Fig. 195.—Bronze foot of a piece of furniture. Louvre.
These pieces of furniture show great variety in their forms and decorative motives. Sometimes the ornament is purely geometrical, like that of the foot shown in our Fig. 195, where it is composed of several rings placed one above the other with a bold torus-like swell in the middle. More frequently, however, the bronze uprights end in capitals resembling a bunch of leaves in shape. We have already encountered this type in the ivories, where it occurs in the balustrade of a small window (Vol. I., Fig. 129); we also find it strongly marked in the throne from Van, where the drooping leaves are chiselled with much care. We find the same motive in a small sandstone capital in the British Museum. It is in one piece with its shaft. We are inclined to think it a part of some stone chair in which the forms of wooden and bronze furniture were copied (Fig. 196).[394]

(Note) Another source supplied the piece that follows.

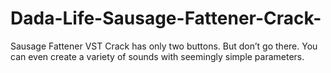 # Dada-Life-Sausage-Fattener-Crack-
Sausage Fattener VST Crack has only two buttons. But don’t go there. You can even create a variety of sounds with seemingly simple parameters.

Fig. 196.—Capital and upper part of a small column. Height 2 feet. British Museum.
Two pieces of the same kind found at Nimroud are more complex in design. In one we have a bouquet of leaves reminding us of the Corinthian capital (Fig. 197), while, in the other, a band seems to hold two lance heads, opposed to each other at their base, and two bean-shaped fruits, against the shaft (198). As for the feet of all kinds of furniture, the favourite shapes are pine cones (Figs. 47 and 127) and lions’ paws (Figs. 47 and 199).
Figs. 197, 198.—Fragments of bronze furniture; from Layard.
Fig. 199.—Footstool, from a bas-relief; from Layard.